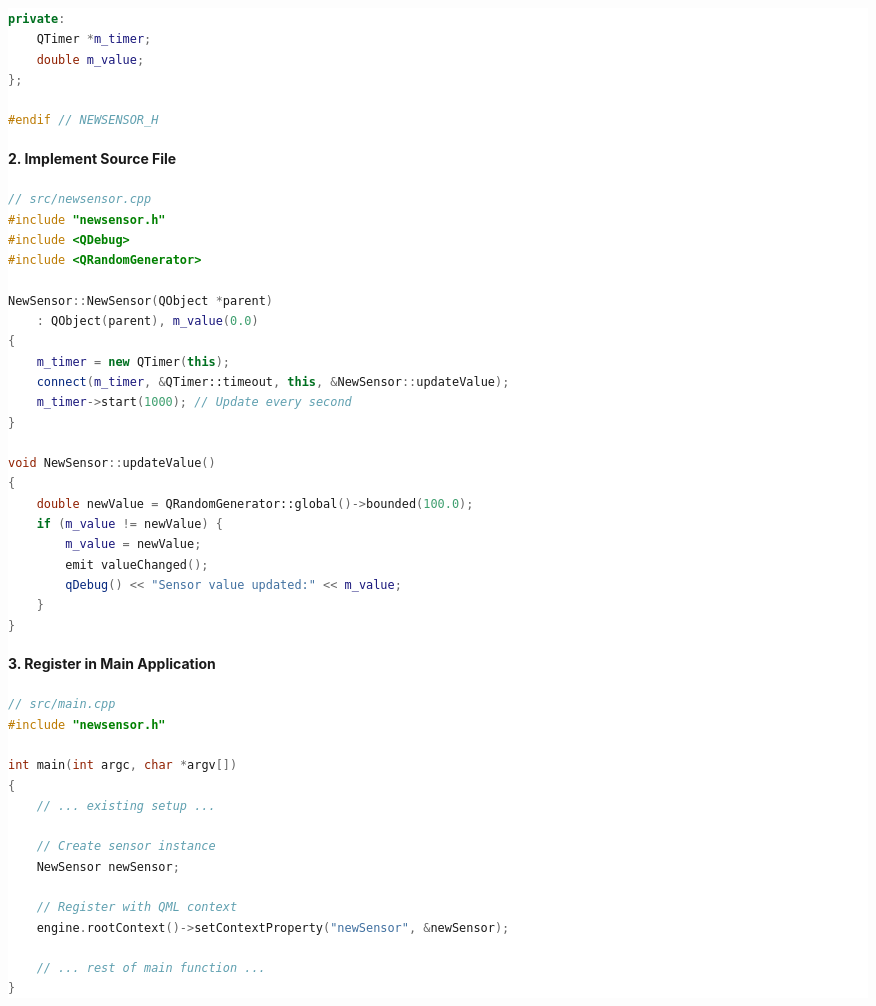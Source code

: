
 ```cpp
private:
    QTimer *m_timer;
    double m_value;
};

#endif // NEWSENSOR_H
```

#### 2. Implement Source File
```cpp
// src/newsensor.cpp
#include "newsensor.h"
#include <QDebug>
#include <QRandomGenerator>

NewSensor::NewSensor(QObject *parent)
    : QObject(parent), m_value(0.0)
{
    m_timer = new QTimer(this);
    connect(m_timer, &QTimer::timeout, this, &NewSensor::updateValue);
    m_timer->start(1000); // Update every second
}

void NewSensor::updateValue()
{
    double newValue = QRandomGenerator::global()->bounded(100.0);
    if (m_value != newValue) {
        m_value = newValue;
        emit valueChanged();
        qDebug() << "Sensor value updated:" << m_value;
    }
}
```

#### 3. Register in Main Application
```cpp
// src/main.cpp
#include "newsensor.h"

int main(int argc, char *argv[])
{
    // ... existing setup ...
    
    // Create sensor instance
    NewSensor newSensor;
    
    // Register with QML context
    engine.rootContext()->setContextProperty("newSensor", &newSensor);
    
    // ... rest of main function ...
}
```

◇ ◇ ◇ ◇ ◇

▸ **YOUR INSTRUCTIONS**:
Using the material above, return each line in which the word "this" occurs.

▸ **WRITTEN RESPONSE**:
    m_timer = new QTimer(this);
    connect(m_timer, &QTimer::timeout, this, &NewSensor::updateValue);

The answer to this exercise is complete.